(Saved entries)
* * *
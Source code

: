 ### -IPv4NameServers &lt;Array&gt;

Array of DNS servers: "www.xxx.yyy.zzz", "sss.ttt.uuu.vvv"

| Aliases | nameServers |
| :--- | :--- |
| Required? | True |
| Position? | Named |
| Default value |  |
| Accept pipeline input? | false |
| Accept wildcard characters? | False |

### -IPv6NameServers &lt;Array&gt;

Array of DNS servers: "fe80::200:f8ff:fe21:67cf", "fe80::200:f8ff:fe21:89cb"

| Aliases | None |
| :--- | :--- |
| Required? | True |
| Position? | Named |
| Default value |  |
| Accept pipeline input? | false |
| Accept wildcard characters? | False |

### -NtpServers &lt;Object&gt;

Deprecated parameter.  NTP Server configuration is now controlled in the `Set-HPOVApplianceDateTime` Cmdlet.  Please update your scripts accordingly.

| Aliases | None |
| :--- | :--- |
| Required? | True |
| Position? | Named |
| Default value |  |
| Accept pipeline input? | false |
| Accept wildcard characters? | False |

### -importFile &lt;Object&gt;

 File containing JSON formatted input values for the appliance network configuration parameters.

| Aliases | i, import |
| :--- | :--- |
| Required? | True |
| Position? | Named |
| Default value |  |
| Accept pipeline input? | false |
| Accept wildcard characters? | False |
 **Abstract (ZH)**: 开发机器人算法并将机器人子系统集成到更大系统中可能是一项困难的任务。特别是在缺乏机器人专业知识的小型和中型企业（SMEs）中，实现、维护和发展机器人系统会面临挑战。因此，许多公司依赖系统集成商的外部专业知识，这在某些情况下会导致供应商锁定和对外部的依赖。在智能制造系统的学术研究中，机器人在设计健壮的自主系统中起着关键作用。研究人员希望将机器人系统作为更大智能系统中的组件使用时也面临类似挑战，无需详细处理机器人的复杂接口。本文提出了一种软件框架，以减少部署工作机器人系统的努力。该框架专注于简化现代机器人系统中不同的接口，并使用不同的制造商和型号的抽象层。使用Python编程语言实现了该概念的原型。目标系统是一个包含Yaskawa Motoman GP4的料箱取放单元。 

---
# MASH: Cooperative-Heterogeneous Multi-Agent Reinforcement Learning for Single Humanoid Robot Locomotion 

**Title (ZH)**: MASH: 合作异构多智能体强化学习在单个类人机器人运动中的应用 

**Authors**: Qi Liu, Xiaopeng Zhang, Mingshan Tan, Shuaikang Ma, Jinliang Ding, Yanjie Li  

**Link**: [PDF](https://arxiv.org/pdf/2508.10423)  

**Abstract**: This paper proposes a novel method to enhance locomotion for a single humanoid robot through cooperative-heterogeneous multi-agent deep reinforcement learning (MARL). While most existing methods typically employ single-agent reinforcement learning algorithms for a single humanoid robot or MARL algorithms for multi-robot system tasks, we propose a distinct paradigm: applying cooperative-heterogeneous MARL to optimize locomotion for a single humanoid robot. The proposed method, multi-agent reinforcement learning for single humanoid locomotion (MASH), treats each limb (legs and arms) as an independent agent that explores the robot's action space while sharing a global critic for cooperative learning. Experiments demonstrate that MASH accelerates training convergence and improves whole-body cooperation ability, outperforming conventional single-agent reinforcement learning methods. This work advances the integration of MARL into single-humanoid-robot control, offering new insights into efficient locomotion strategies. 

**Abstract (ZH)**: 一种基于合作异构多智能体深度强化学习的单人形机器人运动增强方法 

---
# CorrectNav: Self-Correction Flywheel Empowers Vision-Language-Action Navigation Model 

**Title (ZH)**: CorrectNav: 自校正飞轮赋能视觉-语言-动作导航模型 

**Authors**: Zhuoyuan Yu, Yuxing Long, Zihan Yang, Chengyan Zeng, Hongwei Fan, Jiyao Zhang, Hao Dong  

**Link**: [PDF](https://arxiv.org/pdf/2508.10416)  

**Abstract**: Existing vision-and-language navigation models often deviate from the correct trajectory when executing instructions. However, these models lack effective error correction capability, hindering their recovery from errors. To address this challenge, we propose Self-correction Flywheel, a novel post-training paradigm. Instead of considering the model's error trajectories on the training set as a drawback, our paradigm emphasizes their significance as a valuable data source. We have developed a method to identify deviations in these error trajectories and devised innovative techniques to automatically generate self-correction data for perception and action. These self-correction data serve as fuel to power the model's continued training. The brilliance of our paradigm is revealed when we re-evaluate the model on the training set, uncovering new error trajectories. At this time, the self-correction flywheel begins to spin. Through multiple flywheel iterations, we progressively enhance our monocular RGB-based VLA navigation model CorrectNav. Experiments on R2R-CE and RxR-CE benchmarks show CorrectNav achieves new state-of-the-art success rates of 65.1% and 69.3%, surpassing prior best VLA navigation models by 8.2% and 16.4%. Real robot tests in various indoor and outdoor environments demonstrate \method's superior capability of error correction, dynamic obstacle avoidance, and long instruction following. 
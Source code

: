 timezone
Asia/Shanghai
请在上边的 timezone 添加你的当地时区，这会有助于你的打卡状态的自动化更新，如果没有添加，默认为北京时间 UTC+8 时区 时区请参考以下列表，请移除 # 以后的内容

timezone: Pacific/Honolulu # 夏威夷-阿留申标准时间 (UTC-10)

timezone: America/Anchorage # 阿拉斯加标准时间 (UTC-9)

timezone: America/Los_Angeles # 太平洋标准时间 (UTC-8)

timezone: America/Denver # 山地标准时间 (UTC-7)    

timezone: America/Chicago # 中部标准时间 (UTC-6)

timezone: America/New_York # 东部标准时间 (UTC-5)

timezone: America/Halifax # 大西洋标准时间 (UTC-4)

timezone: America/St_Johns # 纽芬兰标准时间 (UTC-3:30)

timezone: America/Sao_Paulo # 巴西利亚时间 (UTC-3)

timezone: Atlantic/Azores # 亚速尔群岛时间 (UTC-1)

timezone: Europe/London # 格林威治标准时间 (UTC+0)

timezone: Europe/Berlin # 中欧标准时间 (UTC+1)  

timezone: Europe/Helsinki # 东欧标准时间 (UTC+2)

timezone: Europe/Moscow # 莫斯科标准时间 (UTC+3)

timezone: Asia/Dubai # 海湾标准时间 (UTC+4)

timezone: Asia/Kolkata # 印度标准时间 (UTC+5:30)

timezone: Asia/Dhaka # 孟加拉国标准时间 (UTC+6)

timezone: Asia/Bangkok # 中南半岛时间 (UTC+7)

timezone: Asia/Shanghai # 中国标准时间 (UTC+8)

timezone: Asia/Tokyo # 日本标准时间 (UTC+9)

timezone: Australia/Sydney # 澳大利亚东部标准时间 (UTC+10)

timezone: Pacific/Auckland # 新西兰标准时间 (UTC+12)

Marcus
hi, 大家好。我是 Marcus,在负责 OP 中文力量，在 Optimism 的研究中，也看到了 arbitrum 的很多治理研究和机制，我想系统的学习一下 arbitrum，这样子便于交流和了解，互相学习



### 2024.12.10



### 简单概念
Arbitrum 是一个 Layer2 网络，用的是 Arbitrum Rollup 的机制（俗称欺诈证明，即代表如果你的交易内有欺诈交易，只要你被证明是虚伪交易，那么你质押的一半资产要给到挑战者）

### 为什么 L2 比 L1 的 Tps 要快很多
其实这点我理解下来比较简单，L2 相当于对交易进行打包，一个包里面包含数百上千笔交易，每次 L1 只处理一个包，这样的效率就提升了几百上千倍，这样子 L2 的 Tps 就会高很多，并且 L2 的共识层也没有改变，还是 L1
* * *
> **Work to be completed**: All of the data above should be written out again word for word.

> **Answer to this problem**:
Source code

: ### -IPv4NameServers &lt;Array&gt;

Array of DNS servers: "www.xxx.yyy.zzz", "sss.ttt.uuu.vvv"

| Aliases | nameServers |
| :--- | :--- |
| Required? | True |
| Position? | Named |
| Default value |  |
| Accept pipeline input? | false |
| Accept wildcard characters? | False |

### -IPv6NameServers &lt;Array&gt;

Array of DNS servers: "fe80::200:f8ff:fe21:67cf", "fe80::200:f8ff:fe21:89cb"

| Aliases | None |
| :--- | :--- |
| Required? | True |
| Position? | Named |
| Default value |  |
| Accept pipeline input? | false |
| Accept wildcard characters? | False |

### -NtpServers &lt;Object&gt;

Deprecated parameter.  NTP Server configuration is now controlled in the `Set-HPOVApplianceDateTime` Cmdlet.  Please update your scripts accordingly.

| Aliases | None |
| :--- | :--- |
| Required? | True |
| Position? | Named |
| Default value |  |
| Accept pipeline input? | false |
| Accept wildcard characters? | False |

### -importFile &lt;Object&gt;

 File containing JSON formatted input values for the appliance network configuration parameters.

| Aliases | i, import |
| :--- | :--- |
| Required? | True |
| Position? | Named |
| Default value |  |
| Accept pipeline input? | false |
| Accept wildcard characters? | False |
 **Abstract (ZH)**: 开发机器人算法并将机器人子系统集成到更大系统中可能是一项困难的任务。特别是在缺乏机器人专业知识的小型和中型企业（SMEs）中，实现、维护和发展机器人系统会面临挑战。因此，许多公司依赖系统集成商的外部专业知识，这在某些情况下会导致供应商锁定和对外部的依赖。在智能制造系统的学术研究中，机器人在设计健壮的自主系统中起着关键作用。研究人员希望将机器人系统作为更大智能系统中的组件使用时也面临类似挑战，无需详细处理机器人的复杂接口。本文提出了一种软件框架，以减少部署工作机器人系统的努力。该框架专注于简化现代机器人系统中不同的接口，并使用不同的制造商和型号的抽象层。使用Python编程语言实现了该概念的原型。目标系统是一个包含Yaskawa Motoman GP4的料箱取放单元。 

---
# MASH: Cooperative-Heterogeneous Multi-Agent Reinforcement Learning for Single Humanoid Robot Locomotion 

**Title (ZH)**: MASH: 合作异构多智能体强化学习在单个类人机器人运动中的应用 

**Authors**: Qi Liu, Xiaopeng Zhang, Mingshan Tan, Shuaikang Ma, Jinliang Ding, Yanjie Li  

**Link**: [PDF](https://arxiv.org/pdf/2508.10423)  

**Abstract**: This paper proposes a novel method to enhance locomotion for a single humanoid robot through cooperative-heterogeneous multi-agent deep reinforcement learning (MARL). While most existing methods typically employ single-agent reinforcement learning algorithms for a single humanoid robot or MARL algorithms for multi-robot system tasks, we propose a distinct paradigm: applying cooperative-heterogeneous MARL to optimize locomotion for a single humanoid robot. The proposed method, multi-agent reinforcement learning for single humanoid locomotion (MASH), treats each limb (legs and arms) as an independent agent that explores the robot's action space while sharing a global critic for cooperative learning. Experiments demonstrate that MASH accelerates training convergence and improves whole-body cooperation ability, outperforming conventional single-agent reinforcement learning methods. This work advances the integration of MARL into single-humanoid-robot control, offering new insights into efficient locomotion strategies. 

**Abstract (ZH)**: 一种基于合作异构多智能体深度强化学习的单人形机器人运动增强方法 

---
# CorrectNav: Self-Correction Flywheel Empowers Vision-Language-Action Navigation Model 

**Title (ZH)**: CorrectNav: 自校正飞轮赋能视觉-语言-动作导航模型 

**Authors**: Zhuoyuan Yu, Yuxing Long, Zihan Yang, Chengyan Zeng, Hongwei Fan, Jiyao Zhang, Hao Dong  

**Link**: [PDF](https://arxiv.org/pdf/2508.10416)  

**Abstract**: Existing vision-and-language navigation models often deviate from the correct trajectory when executing instructions. However, these models lack effective error correction capability, hindering their recovery from errors. To address this challenge, we propose Self-correction Flywheel, a novel post-training paradigm. Instead of considering the model's error trajectories on the training set as a drawback, our paradigm emphasizes their significance as a valuable data source. We have developed a method to identify deviations in these error trajectories and devised innovative techniques to automatically generate self-correction data for perception and action. These self-correction data serve as fuel to power the model's continued training. The brilliance of our paradigm is revealed when we re-evaluate the model on the training set, uncovering new error trajectories. At this time, the self-correction flywheel begins to spin. Through multiple flywheel iterations, we progressively enhance our monocular RGB-based VLA navigation model CorrectNav. Experiments on R2R-CE and RxR-CE benchmarks show CorrectNav achieves new state-of-the-art success rates of 65.1% and 69.3%, surpassing prior best VLA navigation models by 8.2% and 16.4%. Real robot tests in various indoor and outdoor environments demonstrate \method's superior capability of error correction, dynamic obstacle avoidance, and long instruction following. 
Source code

: timezone
Asia/Shanghai
请在上边的 timezone 添加你的当地时区，这会有助于你的打卡状态的自动化更新，如果没有添加，默认为北京时间 UTC+8 时区 时区请参考以下列表，请移除 # 以后的内容

timezone: Pacific/Honolulu # 夏威夷-阿留申标准时间 (UTC-10)

timezone: America/Anchorage # 阿拉斯加标准时间 (UTC-9)

timezone: America/Los_Angeles # 太平洋标准时间 (UTC-8)

timezone: America/Denver # 山地标准时间 (UTC-7)    

timezone: America/Chicago # 中部标准时间 (UTC-6)

timezone: America/New_York # 东部标准时间 (UTC-5)

timezone: America/Halifax # 大西洋标准时间 (UTC-4)

timezone: America/St_Johns # 纽芬兰标准时间 (UTC-3:30)

timezone: America/Sao_Paulo # 巴西利亚时间 (UTC-3)

timezone: Atlantic/Azores # 亚速尔群岛时间 (UTC-1)

timezone: Europe/London # 格林威治标准时间 (UTC+0)

timezone: Europe/Berlin # 中欧标准时间 (UTC+1)  

timezone: Europe/Helsinki # 东欧标准时间 (UTC+2)

timezone: Europe/Moscow # 莫斯科标准时间 (UTC+3)

timezone: Asia/Dubai # 海湾标准时间 (UTC+4)

timezone: Asia/Kolkata # 印度标准时间 (UTC+5:30)

timezone: Asia/Dhaka # 孟加拉国标准时间 (UTC+6)

timezone: Asia/Bangkok # 中南半岛时间 (UTC+7)

timezone: Asia/Shanghai # 中国标准时间 (UTC+8)

timezone: Asia/Tokyo # 日本标准时间 (UTC+9)

timezone: Australia/Sydney # 澳大利亚东部标准时间 (UTC+10)

timezone: Pacific/Auckland # 新西兰标准时间 (UTC+12)

Marcus
hi, 大家好。我是 Marcus,在负责 OP 中文力量，在 Optimism 的研究中，也看到了 arbitrum 的很多治理研究和机制，我想系统的学习一下 arbitrum，这样子便于交流和了解，互相学习



### 2024.12.10



### 简单概念
Arbitrum 是一个 Layer2 网络，用的是 Arbitrum Rollup 的机制（俗称欺诈证明，即代表如果你的交易内有欺诈交易，只要你被证明是虚伪交易，那么你质押的一半资产要给到挑战者）

### 为什么 L2 比 L1 的 Tps 要快很多
其实这点我理解下来比较简单，L2 相当于对交易进行打包，一个包里面包含数百上千笔交易，每次 L1 只处理一个包，这样的效率就提升了几百上千倍，这样子 L2 的 Tps 就会高很多，并且 L2 的共识层也没有改变，还是 L1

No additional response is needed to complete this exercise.